SUPPLIED INFORMATION Block Start
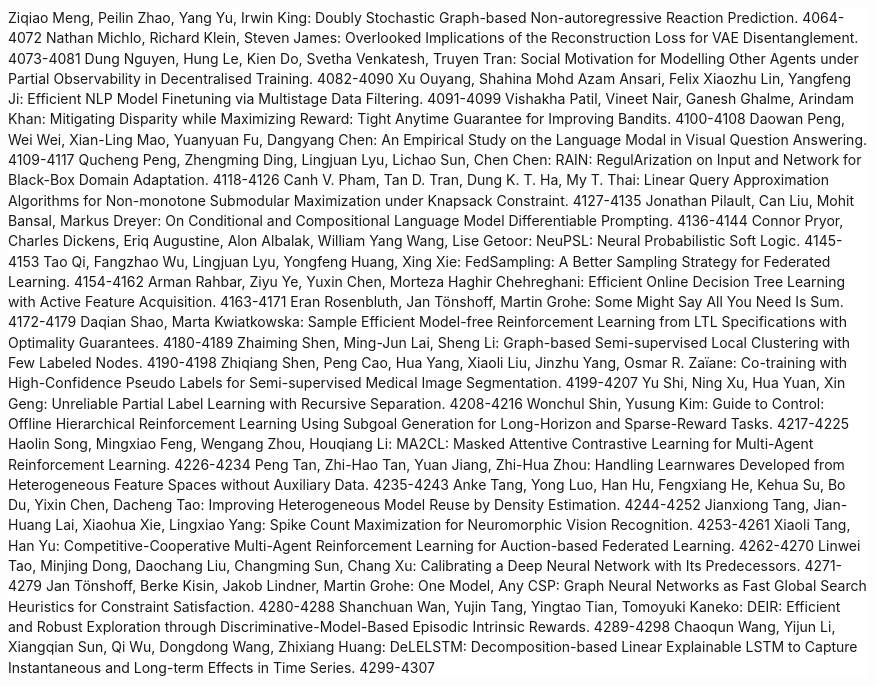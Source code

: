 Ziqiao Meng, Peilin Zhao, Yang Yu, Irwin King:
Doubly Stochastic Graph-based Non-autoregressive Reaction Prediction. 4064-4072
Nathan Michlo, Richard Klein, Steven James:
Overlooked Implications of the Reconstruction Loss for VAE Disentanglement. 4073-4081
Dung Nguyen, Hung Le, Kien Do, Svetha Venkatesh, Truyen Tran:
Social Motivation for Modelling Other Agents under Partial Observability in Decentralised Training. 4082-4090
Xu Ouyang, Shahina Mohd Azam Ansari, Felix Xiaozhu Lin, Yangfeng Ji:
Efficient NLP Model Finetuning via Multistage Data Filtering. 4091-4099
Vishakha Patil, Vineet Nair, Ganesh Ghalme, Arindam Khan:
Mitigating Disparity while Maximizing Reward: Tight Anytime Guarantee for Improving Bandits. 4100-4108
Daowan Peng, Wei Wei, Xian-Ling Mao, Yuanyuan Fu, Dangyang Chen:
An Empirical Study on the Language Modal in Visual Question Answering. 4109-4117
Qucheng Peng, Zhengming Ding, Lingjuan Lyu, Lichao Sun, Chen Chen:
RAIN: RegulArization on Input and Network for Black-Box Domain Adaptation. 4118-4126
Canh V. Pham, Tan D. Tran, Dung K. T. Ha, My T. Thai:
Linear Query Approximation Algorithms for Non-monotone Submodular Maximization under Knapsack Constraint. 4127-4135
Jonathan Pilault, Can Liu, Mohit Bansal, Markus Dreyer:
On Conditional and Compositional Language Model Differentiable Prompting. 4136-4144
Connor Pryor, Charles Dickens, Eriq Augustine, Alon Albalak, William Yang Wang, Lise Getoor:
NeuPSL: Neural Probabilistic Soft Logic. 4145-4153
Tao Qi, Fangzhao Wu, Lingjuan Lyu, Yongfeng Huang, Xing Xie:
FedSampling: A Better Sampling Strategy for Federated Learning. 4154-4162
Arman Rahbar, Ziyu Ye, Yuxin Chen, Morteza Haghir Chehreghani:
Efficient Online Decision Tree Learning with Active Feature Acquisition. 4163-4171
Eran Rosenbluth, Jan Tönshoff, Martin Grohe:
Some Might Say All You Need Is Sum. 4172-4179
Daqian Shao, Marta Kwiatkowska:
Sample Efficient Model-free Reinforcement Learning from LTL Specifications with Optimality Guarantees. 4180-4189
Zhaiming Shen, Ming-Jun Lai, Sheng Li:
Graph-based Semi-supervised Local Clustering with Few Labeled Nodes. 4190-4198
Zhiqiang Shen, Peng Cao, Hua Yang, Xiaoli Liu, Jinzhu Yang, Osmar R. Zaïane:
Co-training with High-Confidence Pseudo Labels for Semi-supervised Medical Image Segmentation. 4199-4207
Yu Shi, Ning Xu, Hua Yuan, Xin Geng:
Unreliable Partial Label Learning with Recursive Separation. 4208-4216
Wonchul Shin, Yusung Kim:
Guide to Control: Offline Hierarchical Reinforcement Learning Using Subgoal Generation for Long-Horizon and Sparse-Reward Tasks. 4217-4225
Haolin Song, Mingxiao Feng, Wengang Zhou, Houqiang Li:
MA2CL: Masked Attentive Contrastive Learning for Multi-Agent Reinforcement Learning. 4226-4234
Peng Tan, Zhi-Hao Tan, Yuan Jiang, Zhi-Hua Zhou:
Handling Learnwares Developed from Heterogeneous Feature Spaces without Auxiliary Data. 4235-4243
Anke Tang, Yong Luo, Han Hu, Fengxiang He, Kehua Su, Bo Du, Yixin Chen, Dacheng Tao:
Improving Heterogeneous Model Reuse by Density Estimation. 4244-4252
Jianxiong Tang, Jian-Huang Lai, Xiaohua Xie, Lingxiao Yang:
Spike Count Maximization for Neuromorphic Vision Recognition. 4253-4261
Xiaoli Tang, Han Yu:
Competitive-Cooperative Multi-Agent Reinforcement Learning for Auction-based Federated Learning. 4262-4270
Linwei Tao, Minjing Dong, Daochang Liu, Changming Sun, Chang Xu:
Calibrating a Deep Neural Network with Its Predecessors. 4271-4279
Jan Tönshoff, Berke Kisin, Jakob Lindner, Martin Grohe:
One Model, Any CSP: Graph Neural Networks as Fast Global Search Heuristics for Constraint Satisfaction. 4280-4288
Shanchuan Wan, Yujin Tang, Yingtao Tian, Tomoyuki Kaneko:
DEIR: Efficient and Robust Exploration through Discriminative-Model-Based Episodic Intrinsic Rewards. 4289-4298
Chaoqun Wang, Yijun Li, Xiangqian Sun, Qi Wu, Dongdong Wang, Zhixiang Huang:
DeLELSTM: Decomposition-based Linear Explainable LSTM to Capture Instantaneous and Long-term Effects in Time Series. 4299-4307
SUPPLIED INFORMATION Block End
SUPPLIED INFORMATION Block Start
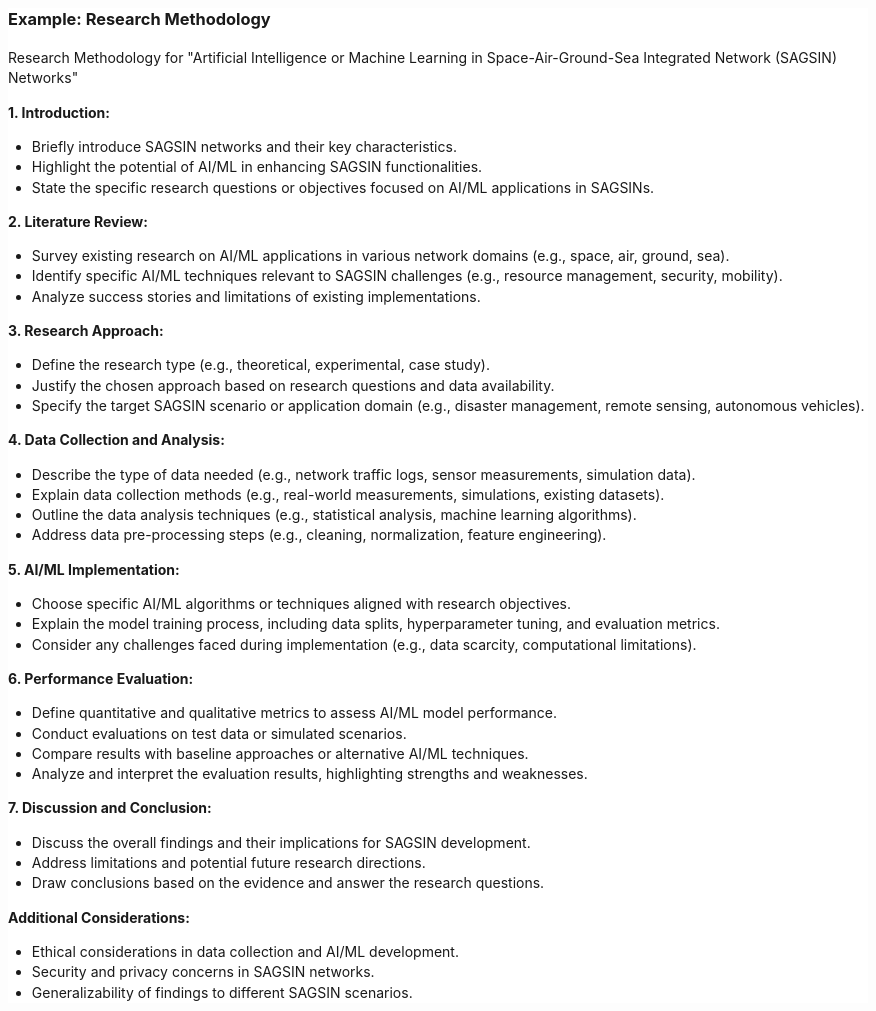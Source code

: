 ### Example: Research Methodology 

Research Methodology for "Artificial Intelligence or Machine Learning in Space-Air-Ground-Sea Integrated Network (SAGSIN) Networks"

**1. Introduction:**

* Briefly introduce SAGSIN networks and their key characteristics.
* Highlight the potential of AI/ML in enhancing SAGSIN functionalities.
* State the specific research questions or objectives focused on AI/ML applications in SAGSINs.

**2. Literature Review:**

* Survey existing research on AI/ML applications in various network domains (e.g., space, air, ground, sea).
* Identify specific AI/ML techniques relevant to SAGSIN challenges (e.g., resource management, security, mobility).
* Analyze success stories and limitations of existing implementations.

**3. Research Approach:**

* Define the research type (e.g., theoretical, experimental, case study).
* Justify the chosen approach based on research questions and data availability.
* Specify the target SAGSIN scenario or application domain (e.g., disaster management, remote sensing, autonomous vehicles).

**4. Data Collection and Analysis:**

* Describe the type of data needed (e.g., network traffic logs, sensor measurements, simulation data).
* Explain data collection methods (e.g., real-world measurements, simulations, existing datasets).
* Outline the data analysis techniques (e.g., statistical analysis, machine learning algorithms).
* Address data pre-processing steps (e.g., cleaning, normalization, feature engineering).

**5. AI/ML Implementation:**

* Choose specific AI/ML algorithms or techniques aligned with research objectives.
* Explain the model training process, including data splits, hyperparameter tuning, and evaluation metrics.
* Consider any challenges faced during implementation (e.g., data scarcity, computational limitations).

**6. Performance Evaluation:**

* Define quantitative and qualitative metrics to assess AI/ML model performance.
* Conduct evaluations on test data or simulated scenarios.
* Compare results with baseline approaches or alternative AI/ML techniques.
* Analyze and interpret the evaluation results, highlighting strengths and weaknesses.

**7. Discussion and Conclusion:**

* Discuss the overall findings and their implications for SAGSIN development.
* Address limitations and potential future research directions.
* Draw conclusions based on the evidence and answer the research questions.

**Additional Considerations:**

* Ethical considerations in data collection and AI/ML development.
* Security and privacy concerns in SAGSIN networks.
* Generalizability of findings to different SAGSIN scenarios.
SUPPLIED INFORMATION Block End
Could you repeat exactly the lines above from the line with "applications in SAGSINs." up to and including the line with "and data availability.", and only those?

* State the specific research questions or objectives focused on AI/ML applications in SAGSINs.

**2. Literature Review:**

* Survey existing research on AI/ML applications in various network domains (e.g., space, air, ground, sea).
* Identify specific AI/ML techniques relevant to SAGSIN challenges (e.g., resource management, security, mobility).
* Analyze success stories and limitations of existing implementations.

**3. Research Approach:**

* Define the research type (e.g., theoretical, experimental, case study).
* Justify the chosen approach based on research questions and data availability.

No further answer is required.